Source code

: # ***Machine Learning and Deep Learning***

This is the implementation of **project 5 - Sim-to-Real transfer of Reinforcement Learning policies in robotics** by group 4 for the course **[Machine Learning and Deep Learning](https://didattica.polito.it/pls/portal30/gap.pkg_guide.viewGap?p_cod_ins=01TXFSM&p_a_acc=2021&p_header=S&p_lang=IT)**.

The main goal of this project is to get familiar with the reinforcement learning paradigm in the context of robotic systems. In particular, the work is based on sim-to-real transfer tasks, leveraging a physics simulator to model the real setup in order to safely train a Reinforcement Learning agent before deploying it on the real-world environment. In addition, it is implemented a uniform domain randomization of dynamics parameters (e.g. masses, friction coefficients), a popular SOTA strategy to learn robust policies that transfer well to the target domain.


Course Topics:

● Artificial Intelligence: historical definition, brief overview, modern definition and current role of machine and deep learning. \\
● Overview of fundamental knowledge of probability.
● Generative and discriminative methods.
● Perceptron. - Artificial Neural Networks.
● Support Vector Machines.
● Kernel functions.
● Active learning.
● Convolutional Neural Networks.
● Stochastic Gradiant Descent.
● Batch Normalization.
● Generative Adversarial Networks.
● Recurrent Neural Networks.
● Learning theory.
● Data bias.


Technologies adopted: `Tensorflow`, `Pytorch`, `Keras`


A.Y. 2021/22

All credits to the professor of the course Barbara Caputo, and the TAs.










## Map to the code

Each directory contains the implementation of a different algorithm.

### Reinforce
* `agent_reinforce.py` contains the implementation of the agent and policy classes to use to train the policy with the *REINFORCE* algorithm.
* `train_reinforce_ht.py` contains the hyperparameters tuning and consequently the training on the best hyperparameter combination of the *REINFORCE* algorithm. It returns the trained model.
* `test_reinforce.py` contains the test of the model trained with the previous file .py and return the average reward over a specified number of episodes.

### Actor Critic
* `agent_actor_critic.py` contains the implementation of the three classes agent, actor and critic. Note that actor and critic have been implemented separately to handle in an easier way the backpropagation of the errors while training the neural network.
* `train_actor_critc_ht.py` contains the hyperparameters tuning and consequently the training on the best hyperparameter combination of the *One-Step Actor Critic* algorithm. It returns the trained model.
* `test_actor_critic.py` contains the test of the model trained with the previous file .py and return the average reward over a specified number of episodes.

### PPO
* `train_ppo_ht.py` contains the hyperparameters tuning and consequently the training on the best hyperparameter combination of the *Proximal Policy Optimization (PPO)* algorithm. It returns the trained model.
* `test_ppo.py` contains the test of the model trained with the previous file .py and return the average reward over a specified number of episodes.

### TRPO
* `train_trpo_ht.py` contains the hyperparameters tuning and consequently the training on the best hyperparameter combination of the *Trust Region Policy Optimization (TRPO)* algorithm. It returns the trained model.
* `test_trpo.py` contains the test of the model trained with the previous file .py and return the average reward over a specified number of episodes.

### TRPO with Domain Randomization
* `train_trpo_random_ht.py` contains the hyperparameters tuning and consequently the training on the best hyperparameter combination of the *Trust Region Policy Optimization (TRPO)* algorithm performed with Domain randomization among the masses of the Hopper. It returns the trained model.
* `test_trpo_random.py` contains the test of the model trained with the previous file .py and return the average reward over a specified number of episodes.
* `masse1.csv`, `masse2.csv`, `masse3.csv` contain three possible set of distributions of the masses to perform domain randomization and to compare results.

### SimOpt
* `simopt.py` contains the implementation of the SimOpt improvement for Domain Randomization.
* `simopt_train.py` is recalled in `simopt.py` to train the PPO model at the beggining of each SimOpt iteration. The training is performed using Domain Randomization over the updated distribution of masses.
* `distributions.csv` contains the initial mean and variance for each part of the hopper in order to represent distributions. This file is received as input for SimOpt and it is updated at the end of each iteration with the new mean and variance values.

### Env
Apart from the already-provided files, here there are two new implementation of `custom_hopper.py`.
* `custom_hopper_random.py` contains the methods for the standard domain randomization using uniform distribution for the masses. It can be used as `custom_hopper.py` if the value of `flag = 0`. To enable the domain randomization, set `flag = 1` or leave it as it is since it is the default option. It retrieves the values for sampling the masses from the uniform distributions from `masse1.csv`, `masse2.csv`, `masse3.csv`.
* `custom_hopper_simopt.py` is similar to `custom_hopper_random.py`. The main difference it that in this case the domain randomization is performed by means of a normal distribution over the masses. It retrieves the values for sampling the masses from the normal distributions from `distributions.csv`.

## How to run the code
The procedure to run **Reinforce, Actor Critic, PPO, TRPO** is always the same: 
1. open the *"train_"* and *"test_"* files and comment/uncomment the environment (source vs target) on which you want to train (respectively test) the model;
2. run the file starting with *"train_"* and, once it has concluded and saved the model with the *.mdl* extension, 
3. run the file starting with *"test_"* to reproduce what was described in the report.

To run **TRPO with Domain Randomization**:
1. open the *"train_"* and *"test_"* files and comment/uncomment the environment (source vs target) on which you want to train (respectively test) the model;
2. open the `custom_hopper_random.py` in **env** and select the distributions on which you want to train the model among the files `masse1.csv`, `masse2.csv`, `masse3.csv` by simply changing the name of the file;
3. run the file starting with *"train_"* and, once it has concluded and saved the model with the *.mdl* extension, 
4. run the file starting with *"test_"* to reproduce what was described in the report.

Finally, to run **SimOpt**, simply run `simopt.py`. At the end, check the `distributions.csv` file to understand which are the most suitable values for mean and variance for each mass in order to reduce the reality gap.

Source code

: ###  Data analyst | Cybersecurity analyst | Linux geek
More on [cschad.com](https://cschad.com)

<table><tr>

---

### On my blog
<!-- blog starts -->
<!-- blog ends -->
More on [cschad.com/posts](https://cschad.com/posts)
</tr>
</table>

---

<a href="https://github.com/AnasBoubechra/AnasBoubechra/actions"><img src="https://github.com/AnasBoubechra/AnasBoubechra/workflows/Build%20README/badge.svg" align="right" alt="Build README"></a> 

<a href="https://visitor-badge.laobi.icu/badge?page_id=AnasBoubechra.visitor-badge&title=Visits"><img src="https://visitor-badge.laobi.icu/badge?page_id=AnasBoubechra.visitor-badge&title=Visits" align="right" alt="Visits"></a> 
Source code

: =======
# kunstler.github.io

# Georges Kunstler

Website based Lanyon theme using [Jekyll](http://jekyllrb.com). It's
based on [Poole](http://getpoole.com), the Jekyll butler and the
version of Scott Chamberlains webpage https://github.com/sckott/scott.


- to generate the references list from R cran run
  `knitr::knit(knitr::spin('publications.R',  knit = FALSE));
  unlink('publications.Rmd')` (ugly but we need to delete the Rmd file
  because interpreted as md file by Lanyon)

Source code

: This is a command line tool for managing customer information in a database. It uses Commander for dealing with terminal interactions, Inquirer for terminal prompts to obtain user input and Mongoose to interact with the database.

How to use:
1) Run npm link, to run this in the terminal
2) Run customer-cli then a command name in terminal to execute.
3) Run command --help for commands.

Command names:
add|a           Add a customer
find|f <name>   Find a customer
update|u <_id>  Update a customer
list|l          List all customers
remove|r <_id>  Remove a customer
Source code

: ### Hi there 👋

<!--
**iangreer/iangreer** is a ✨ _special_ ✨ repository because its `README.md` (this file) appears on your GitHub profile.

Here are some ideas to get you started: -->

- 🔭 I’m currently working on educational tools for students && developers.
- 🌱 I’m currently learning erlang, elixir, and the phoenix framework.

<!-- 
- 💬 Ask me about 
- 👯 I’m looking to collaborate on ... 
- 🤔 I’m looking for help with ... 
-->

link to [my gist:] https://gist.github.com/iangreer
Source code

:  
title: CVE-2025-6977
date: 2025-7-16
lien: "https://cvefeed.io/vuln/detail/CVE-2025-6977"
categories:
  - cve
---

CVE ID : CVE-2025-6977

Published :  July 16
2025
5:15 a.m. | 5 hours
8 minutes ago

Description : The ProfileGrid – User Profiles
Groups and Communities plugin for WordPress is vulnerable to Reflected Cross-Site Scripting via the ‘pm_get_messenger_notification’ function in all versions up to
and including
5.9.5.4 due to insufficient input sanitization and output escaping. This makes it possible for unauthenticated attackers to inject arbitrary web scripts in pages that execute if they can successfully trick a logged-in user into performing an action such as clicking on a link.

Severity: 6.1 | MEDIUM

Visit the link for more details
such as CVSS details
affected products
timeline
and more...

* _DIRECTIONS FOR THIS TASK_
In the entries above, find each line containing the string "Networks" and copy it.

* _WRITTEN ANSWER_
● Perceptron. - Artificial Neural Networks.
● Convolutional Neural Networks.
● Generative Adversarial Networks.
● Recurrent Neural Networks.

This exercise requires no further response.